EXERCISE REQUIREMENTS – Report all lines below with the word "from".

EXTRACTED INFORMATION –

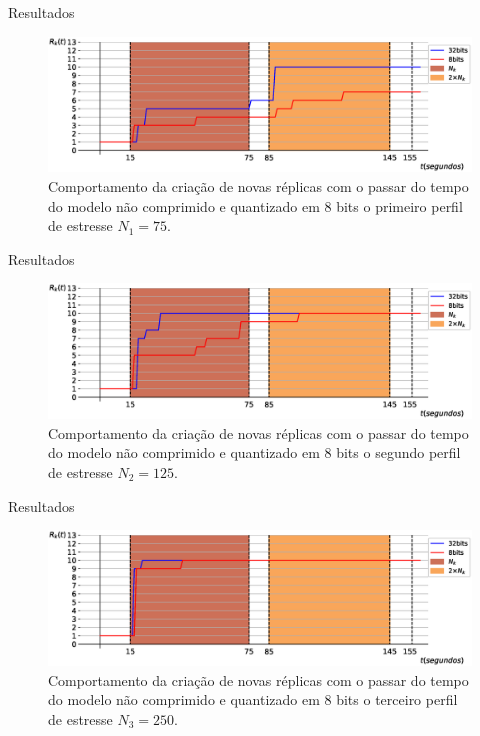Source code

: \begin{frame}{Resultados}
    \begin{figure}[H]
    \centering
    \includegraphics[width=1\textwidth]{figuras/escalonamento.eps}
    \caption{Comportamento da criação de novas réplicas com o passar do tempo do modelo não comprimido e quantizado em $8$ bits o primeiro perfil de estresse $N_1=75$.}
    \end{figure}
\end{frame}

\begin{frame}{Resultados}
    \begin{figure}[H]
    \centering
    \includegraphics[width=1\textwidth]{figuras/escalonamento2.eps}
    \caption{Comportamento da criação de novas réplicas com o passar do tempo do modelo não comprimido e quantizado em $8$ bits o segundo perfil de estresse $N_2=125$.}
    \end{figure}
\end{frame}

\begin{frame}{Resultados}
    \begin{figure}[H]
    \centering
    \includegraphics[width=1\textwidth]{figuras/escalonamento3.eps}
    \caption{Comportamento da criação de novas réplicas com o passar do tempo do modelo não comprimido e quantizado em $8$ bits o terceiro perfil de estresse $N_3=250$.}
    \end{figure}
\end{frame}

...

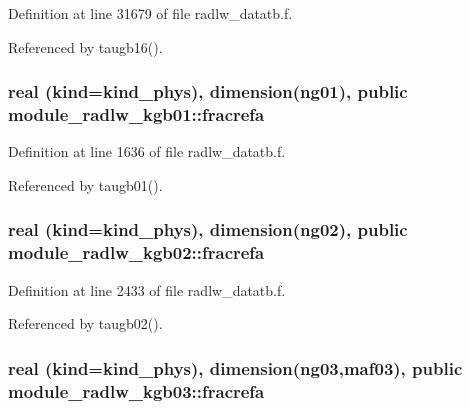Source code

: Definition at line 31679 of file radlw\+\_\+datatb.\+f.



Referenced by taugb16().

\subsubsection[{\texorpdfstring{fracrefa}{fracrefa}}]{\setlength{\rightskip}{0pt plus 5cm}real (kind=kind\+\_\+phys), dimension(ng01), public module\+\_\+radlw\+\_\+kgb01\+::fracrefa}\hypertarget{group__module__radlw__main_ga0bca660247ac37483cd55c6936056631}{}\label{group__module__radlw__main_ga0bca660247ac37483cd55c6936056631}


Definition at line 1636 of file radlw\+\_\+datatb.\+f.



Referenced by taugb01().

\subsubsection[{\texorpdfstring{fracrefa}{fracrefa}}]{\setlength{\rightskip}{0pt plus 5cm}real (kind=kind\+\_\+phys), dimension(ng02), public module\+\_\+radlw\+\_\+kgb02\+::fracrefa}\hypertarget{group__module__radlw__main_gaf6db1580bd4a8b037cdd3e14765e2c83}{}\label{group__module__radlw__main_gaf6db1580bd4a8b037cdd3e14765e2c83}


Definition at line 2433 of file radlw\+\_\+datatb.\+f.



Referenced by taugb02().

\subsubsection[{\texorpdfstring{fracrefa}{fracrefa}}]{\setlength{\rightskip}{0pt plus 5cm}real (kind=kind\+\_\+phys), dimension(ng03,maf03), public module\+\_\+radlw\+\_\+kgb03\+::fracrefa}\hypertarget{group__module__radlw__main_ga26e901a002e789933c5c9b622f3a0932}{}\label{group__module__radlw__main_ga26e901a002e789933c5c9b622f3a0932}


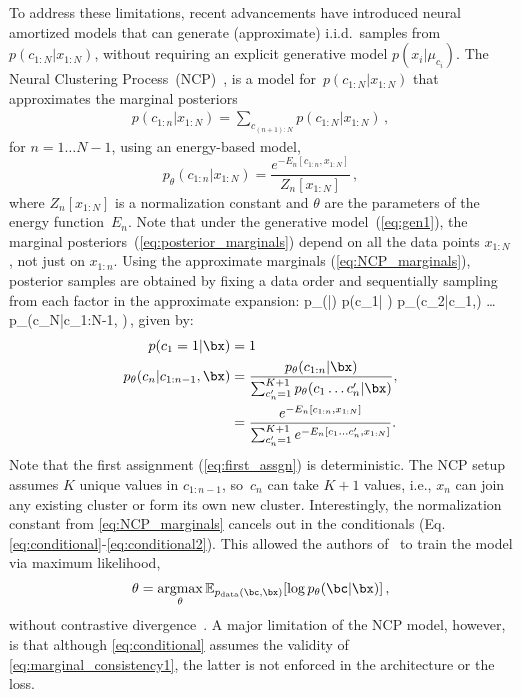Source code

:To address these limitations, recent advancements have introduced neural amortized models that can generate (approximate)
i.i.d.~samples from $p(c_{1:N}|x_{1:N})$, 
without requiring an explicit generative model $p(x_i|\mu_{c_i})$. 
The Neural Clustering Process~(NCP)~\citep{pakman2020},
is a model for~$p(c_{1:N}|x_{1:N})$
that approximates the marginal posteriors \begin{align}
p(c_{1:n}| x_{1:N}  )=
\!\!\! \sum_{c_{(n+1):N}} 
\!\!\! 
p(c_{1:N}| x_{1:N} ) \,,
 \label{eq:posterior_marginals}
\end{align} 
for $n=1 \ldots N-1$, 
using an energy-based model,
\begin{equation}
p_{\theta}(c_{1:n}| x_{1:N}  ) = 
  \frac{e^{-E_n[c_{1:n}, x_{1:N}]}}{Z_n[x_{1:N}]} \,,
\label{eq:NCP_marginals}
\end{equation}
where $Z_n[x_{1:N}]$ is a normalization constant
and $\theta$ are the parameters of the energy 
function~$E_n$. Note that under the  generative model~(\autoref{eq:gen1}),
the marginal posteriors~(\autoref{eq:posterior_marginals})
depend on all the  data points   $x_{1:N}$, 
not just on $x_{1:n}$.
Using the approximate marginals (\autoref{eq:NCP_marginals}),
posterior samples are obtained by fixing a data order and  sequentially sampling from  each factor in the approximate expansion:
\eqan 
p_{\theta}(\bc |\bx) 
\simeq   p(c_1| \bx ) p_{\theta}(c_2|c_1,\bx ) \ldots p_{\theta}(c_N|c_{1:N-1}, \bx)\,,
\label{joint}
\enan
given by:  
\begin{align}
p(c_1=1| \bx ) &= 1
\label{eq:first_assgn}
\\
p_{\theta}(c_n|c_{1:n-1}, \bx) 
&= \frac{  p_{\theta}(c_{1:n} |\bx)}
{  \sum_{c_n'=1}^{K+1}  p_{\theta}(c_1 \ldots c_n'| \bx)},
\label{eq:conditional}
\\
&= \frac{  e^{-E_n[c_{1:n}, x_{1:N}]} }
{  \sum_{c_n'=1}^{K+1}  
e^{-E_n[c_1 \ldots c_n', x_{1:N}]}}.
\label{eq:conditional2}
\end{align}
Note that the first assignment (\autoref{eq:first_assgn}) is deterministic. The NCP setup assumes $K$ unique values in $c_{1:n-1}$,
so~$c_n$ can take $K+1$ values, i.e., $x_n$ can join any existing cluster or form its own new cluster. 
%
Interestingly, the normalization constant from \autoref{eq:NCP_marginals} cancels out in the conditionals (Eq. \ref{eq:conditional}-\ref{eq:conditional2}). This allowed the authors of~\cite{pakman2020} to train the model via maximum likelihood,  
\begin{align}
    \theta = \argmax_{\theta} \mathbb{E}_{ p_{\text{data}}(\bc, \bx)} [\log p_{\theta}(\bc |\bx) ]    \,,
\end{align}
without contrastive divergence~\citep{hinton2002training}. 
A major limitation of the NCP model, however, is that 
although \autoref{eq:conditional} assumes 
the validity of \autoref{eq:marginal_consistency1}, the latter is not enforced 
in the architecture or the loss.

ANSWER AREA –
i.i.d.~samples from $p(c_{1:N}|x_{1:N})$, 
posterior samples are obtained by fixing a data order and  sequentially sampling from  each factor in the approximate expansion:
Interestingly, the normalization constant from \autoref{eq:NCP_marginals} cancels out in the conditionals (Eq. \ref{eq:conditional}-\ref{eq:conditional2}). This allowed the authors of~\cite{pakman2020} to train the model via maximum likelihood,  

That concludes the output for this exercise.